Any included .properties files will be treated as properties that are shared amongst the individual jobs of the flow. The properties are resolved in a hierarchical manner by directory.

For instance, suppose you have the following directory structure in your zip file.

system.properties
baz.job
myflow/
   myflow.properties
   myflow2.properties
   foo.job
   bar.job

That directory structure will be preserved when running in Azkaban. The baz job will inherit only from system.properties. The jobs foo and bar will inherit from myflow.properties and myflow2.properties, which in turn will inherit from system.properties.

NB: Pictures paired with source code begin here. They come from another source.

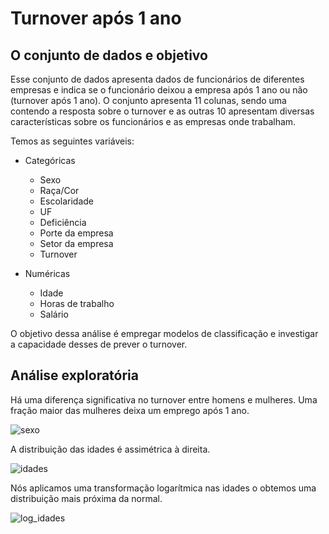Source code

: # Turnover após 1 ano
## O conjunto de dados e objetivo

Esse conjunto de dados apresenta dados de funcionários de diferentes empresas e indica se o funcionário deixou a empresa após 1 ano ou não (turnover após 1 ano). O conjunto apresenta 11 colunas, sendo uma contendo a resposta sobre o turnover e as outras 10 apresentam diversas características sobre os funcionários e as empresas onde trabalham. 

Temos as seguintes variáveis:

* Categóricas
    * Sexo
    * Raça/Cor
    * Escolaridade
    * UF
    * Deficiência
    * Porte da empresa
    * Setor da empresa
    * Turnover

* Numéricas
    * Idade
    * Horas de trabalho
    * Salário
    
O objetivo dessa análise é empregar modelos de classificação e investigar a capacidade desses de prever o turnover.

## Análise exploratória

Há uma diferença significativa no turnover entre homens e mulheres. Uma fração maior das mulheres deixa um emprego após 1 ano.

![sexo](https://user-images.githubusercontent.com/88217999/163504807-29db0024-df7c-425d-a4f2-89ae07eeb4e5.png)

A distribuição das idades é assimétrica à direita.

![idades](https://user-images.githubusercontent.com/88217999/163505612-2489acac-3e8d-48b8-ba16-fbaf435551f1.png)

Nós aplicamos uma transformação logarítmica nas idades o obtemos uma distribuição mais próxima da normal.

![log_idades](https://user-images.githubusercontent.com/88217999/163505936-6730b7aa-8fcb-41a0-b14a-c78b97aeefeb.png)


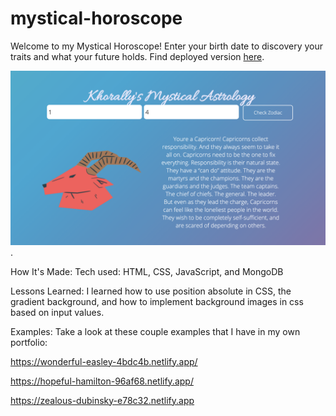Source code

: # mystical-horoscope


Welcome to my Mystical Horoscope! Enter your birth date to discovery your traits and what your future holds. Find deployed version [here](https://hopeful-noether-0f4841.netlify.app/).

![Mystical Horoscope](background2.jpg).

How It's Made:
Tech used: HTML, CSS, JavaScript, and MongoDB


Lessons Learned:
I learned how to use position absolute in CSS, the gradient background, and how to implement background images in css based on input values.

Examples:
Take a look at these couple examples that I have in my own portfolio:

https://wonderful-easley-4bdc4b.netlify.app/

https://hopeful-hamilton-96af68.netlify.app/

https://zealous-dubinsky-e78c32.netlify.app
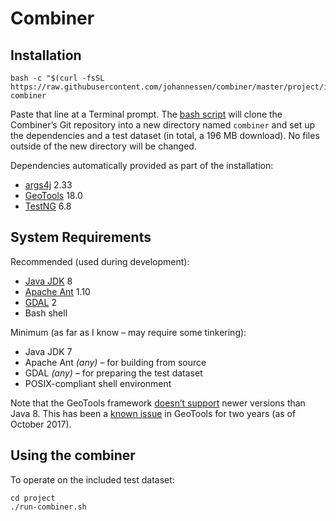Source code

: Combiner
========


Installation
------------

	bash -c "$(curl -fsSL https://raw.githubusercontent.com/johannessen/combiner/master/project/install.sh)" combiner

Paste that line at a Terminal prompt. The [bash script](https://github.com/johannessen/combiner/blob/master/project/install.sh) will clone the Combiner’s Git repository into a new directory named `combiner` and set up the dependencies and a test dataset (in total, a 196 MB download). No files outside of the new directory will be changed.

Dependencies automatically provided as part of the installation:
- [args4j](http://args4j.kohsuke.org/) 2.33
- [GeoTools](http://www.geotools.org/) 18.0
- [TestNG](http://testng.org/) 6.8


System Requirements
-------------------

Recommended (used during development):
- [Java JDK](http://www.oracle.com/technetwork/java/javase/downloads/index.html) 8
- [Apache Ant](https://ant.apache.org/) 1.10
- [GDAL](http://www.gdal.org/) 2
- Bash shell

Minimum (as far as I know – may require some tinkering):
- Java JDK 7
- Apache Ant *(any)* – for building from source
- GDAL *(any)* – for preparing the test dataset
- POSIX-compliant shell environment

Note that the GeoTools framework [doesn’t support](https://medium.com/codefx-weekly/geotools-on-java-9-e8717e347a1f) newer versions than Java 8. This has been a [known issue](https://osgeo-org.atlassian.net/browse/GEOT-5289) in GeoTools for two years (as of October 2017).


Using the combiner
------------------

To operate on the included test dataset:

	cd project
	./run-combiner.sh
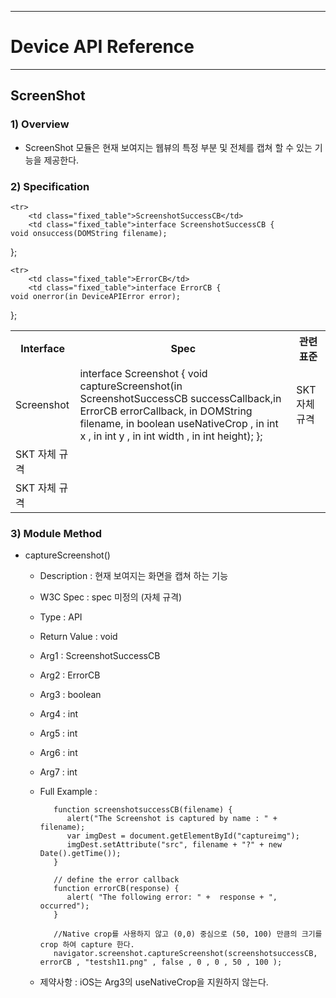 <!--
layout: 'post'
section: 'Cornerstone Framework'
title: 'ScreenShot'
outline: 'ScreenShot 모듈은 현재 보여지는 웹뷰의 특정 부분 및 전체를 캡쳐 할 수 있는 기능을 제공한다.' 
date: '2012-11-16'
tagstr: 'runtime'
subsection: 'Runtime'
order: '[6, 5, 21]'
thumbnail: '6.1.00.runtime_structure.png'
-->

----------

# Device API Reference 

----------

## ScreenShot  

### 1) Overview

- ScreenShot 모듈은 현재 보여지는 웹뷰의 특정 부분 및 전체를 캡쳐 할 수 있는 기능을 제공한다.

### 2) Specification

<table class="table table-bordered">
	<tr>
		<th class="fixed_table">Interface</th>
		<th class="fixed_table">Spec</th>
		<th>관련 표준</th>
	</tr>
	<tr>
		<td class="fixed_table">Screenshot</td>
		<td class="fixed_table">interface Screenshot {
	void captureScreenshot(in ScreenshotSuccessCB successCallback,in ErrorCB errorCallback, in DOMString filename, in boolean useNativeCrop , in int x , in int y , in int width , in int height);
};
		</td>
		<td>SKT 자체 규격</td>
	</tr>

	<tr>
		<td class="fixed_table">ScreenshotSuccessCB</td>
		<td class="fixed_table">interface ScreenshotSuccessCB {
	void onsuccess(DOMString filename);
};
		</td>
		<td>SKT 자체 규격</td>
	</tr>

	<tr>
		<td class="fixed_table">ErrorCB</td>
		<td class="fixed_table">interface ErrorCB {
	void onerror(in DeviceAPIError error);
};
		</td>
		<td>SKT 자체 규격</td>
	</tr>

</table>

### 3) Module Method

- captureScreenshot()

	- Description : 현재 보여지는 화면을 캡쳐 하는 기능
	- W3C Spec : spec 미정의 (자체 규격)
	- Type : API 
	- Return Value : void
	- Arg1 : ScreenshotSuccessCB
	- Arg2 : ErrorCB
	- Arg3 : boolean
	- Arg4 : int
	- Arg5 : int
	- Arg6 : int
	- Arg7 : int
	- Full Example : 

			 function screenshotsuccessCB(filename) {
	        	alert("The Screenshot is captured by name : " + filename);
		        var imgDest = document.getElementById("captureimg");
				imgDest.setAttribute("src", filename + "?" + new Date().getTime());
			 }
	
			 // define the error callback
			 function errorCB(response) {
		        alert( "The following error: " +  response + ", occurred");
			 } 
	
			 //Native crop를 사용하지 않고 (0,0) 중심으로 (50, 100) 만큼의 크기를 crop 하여 capture 한다. 
			 navigator.screenshot.captureScreenshot(screenshotsuccessCB, errorCB , "testsh11.png" , false , 0 , 0 , 50 , 100 );

	- 제약사항 : iOS는 Arg3의 useNativeCrop을 지원하지 않는다.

The hierarchical ordering of properties in the same directory is arbitrary.

Parameter Substitution

Azkaban allows for replacing of parameters. Whenever a ${parameter} is found in a properties or job file, Azkaban will attempt to replace that parameter. The resolution of the parameters is done late.

# shared.properties
replaceparameter=bar
# myjob.job
param1=mytest
foo=${replaceparameter}

param2=${param1}

In the previous example, before myjob is run, foo will equal bar and param2 will equal mytest.

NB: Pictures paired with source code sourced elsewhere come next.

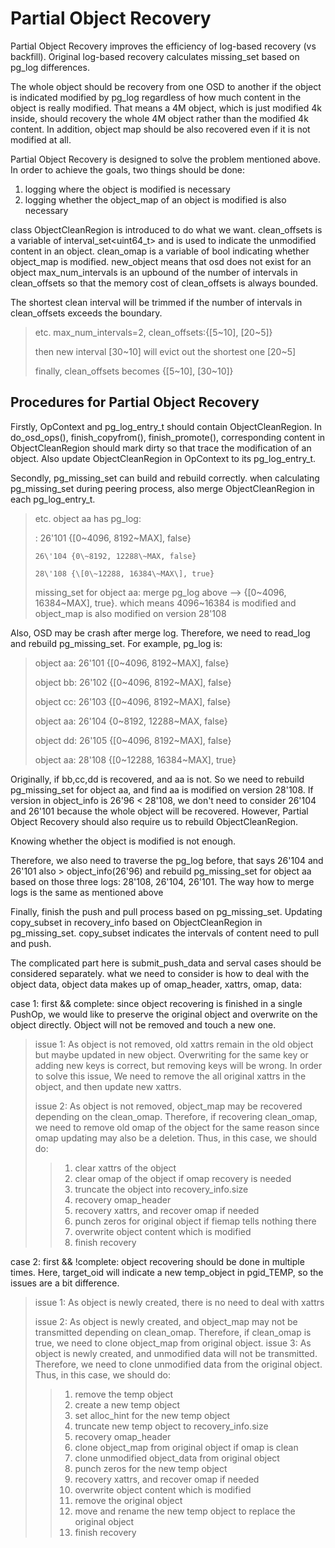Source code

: # Partial Object Recovery

Partial Object Recovery improves the efficiency of log-based recovery
(vs backfill). Original log-based recovery calculates missing_set based
on pg_log differences.

The whole object should be recovery from one OSD to another if the
object is indicated modified by pg_log regardless of how much content in
the object is really modified. That means a 4M object, which is just
modified 4k inside, should recovery the whole 4M object rather than the
modified 4k content. In addition, object map should be also recovered
even if it is not modified at all.

Partial Object Recovery is designed to solve the problem mentioned
above. In order to achieve the goals, two things should be done:

1.  logging where the object is modified is necessary
2.  logging whether the object_map of an object is modified is also
    necessary

class ObjectCleanRegion is introduced to do what we want. clean_offsets
is a variable of interval_set\<uint64_t\> and is used to indicate the
unmodified content in an object. clean_omap is a variable of bool
indicating whether object_map is modified. new_object means that osd
does not exist for an object max_num_intervals is an upbound of the
number of intervals in clean_offsets so that the memory cost of
clean_offsets is always bounded.

The shortest clean interval will be trimmed if the number of intervals
in clean_offsets exceeds the boundary.

> etc. max_num_intervals=2, clean_offsets:{\[5\~10\], \[20\~5\]}
>
> then new interval \[30\~10\] will evict out the shortest one \[20\~5\]
>
> finally, clean_offsets becomes {\[5\~10\], \[30\~10\]}

## Procedures for Partial Object Recovery

Firstly, OpContext and pg_log_entry_t should contain ObjectCleanRegion.
In do_osd_ops(), finish_copyfrom(), finish_promote(), corresponding
content in ObjectCleanRegion should mark dirty so that trace the
modification of an object. Also update ObjectCleanRegion in OpContext to
its pg_log_entry_t.

Secondly, pg_missing_set can build and rebuild correctly. when
calculating pg_missing_set during peering process, also merge
ObjectCleanRegion in each pg_log_entry_t.

> 
>
> etc. object aa has pg_log:
>
> :   26\'101 {\[0\~4096, 8192\~MAX\], false}
>
>     26\'104 {0\~8192, 12288\~MAX, false}
>
>     28\'108 {\[0\~12288, 16384\~MAX\], true}
>
> missing_set for object aa: merge pg_log above \--\> {\[0\~4096,
> 16384\~MAX\], true}. which means 4096\~16384 is modified and
> object_map is also modified on version 28\'108

Also, OSD may be crash after merge log. Therefore, we need to read_log
and rebuild pg_missing_set. For example, pg_log is:

> object aa: 26\'101 {\[0\~4096, 8192\~MAX\], false}
>
> object bb: 26\'102 {\[0\~4096, 8192\~MAX\], false}
>
> object cc: 26\'103 {\[0\~4096, 8192\~MAX\], false}
>
> object aa: 26\'104 {0\~8192, 12288\~MAX, false}
>
> object dd: 26\'105 {\[0\~4096, 8192\~MAX\], false}
>
> object aa: 28\'108 {\[0\~12288, 16384\~MAX\], true}

Originally, if bb,cc,dd is recovered, and aa is not. So we need to
rebuild pg_missing_set for object aa, and find aa is modified on version
28\'108. If version in object_info is 26\'96 \< 28\'108, we don\'t need
to consider 26\'104 and 26\'101 because the whole object will be
recovered. However, Partial Object Recovery should also require us to
rebuild ObjectCleanRegion.

Knowing whether the object is modified is not enough.

Therefore, we also need to traverse the pg_log before, that says 26\'104
and 26\'101 also \> object_info(26\'96) and rebuild pg_missing_set for
object aa based on those three logs: 28\'108, 26\'104, 26\'101. The way
how to merge logs is the same as mentioned above

Finally, finish the push and pull process based on pg_missing_set.
Updating copy_subset in recovery_info based on ObjectCleanRegion in
pg_missing_set. copy_subset indicates the intervals of content need to
pull and push.

The complicated part here is submit_push_data and serval cases should be
considered separately. what we need to consider is how to deal with the
object data, object data makes up of omap_header, xattrs, omap, data:

case 1: first && complete: since object recovering is finished in a
single PushOp, we would like to preserve the original object and
overwrite on the object directly. Object will not be removed and touch a
new one.

> issue 1: As object is not removed, old xattrs remain in the old object
> but maybe updated in new object. Overwriting for the same key or
> adding new keys is correct, but removing keys will be wrong. In order
> to solve this issue, We need to remove the all original xattrs in the
> object, and then update new xattrs.
>
> issue 2: As object is not removed, object_map may be recovered
> depending on the clean_omap. Therefore, if recovering clean_omap, we
> need to remove old omap of the object for the same reason since omap
> updating may also be a deletion. Thus, in this case, we should do:
>
> > 1)  clear xattrs of the object
> > 2)  clear omap of the object if omap recovery is needed
> > 3)  truncate the object into recovery_info.size
> > 4)  recovery omap_header
> > 5)  recovery xattrs, and recover omap if needed
> > 6)  punch zeros for original object if fiemap tells nothing there
> > 7)  overwrite object content which is modified
> > 8)  finish recovery

case 2: first && !complete: object recovering should be done in multiple
times. Here, target_oid will indicate a new temp_object in pgid_TEMP, so
the issues are a bit difference.

> issue 1: As object is newly created, there is no need to deal with
> xattrs
>
> issue 2: As object is newly created, and object_map may not be
> transmitted depending on clean_omap. Therefore, if clean_omap is true,
> we need to clone object_map from original object. issue 3: As object
> is newly created, and unmodified data will not be transmitted.
> Therefore, we need to clone unmodified data from the original object.
> Thus, in this case, we should do:
>
> > 1)  remove the temp object
> > 2)  create a new temp object
> > 3)  set alloc_hint for the new temp object
> > 4)  truncate new temp object to recovery_info.size
> > 5)  recovery omap_header
> > 6)  clone object_map from original object if omap is clean
> > 7)  clone unmodified object_data from original object
> > 8)  punch zeros for the new temp object
> > 9)  recovery xattrs, and recover omap if needed
> > 10) overwrite object content which is modified
> > 11) remove the original object
> > 12) move and rename the new temp object to replace the original
> >     object
> > 13) finish recovery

Parameter substitution is also recursive, allowing for constructs such as:

# global.properties
mycluster.environment=production

# shared.properties
production.database_host=db.example.com
staging.database_host=some_other_host.example.com
# myjob.job
database=${${mycluster.environment}.database_host}

In this example, myjob will use the value db.example.com, having first evaluated mycluster.environment to be production and then production.database_host.

Parameter Passing

There is often a desire to pass these parameters to the executing job code. The method of passing these parameters is dependent on the jobtype that is run, but usually Azkaban writes these parameters to a temporary file that is readable by the job. The path of the file is set in JOB_PROP_FILE environment variable. The format is the same key value pair property files. Certain built-in job types do this automatically for you. The java type, for instance, will invoke your Runnable and given a proper constructor, Azkaban can pass parameters to your code automatically.

Parameter Output

Properties can be exported to be passed to its dependencies. A second environment variable JOB_OUTPUT_PROP_FILE is set by Azkaban. If a job writes a file to that path, Azkaban will read this file and then pass the output to the next jobs in the flow.

The output file should be in json format. Certain built-in job types can handle this automatically, such as the java type.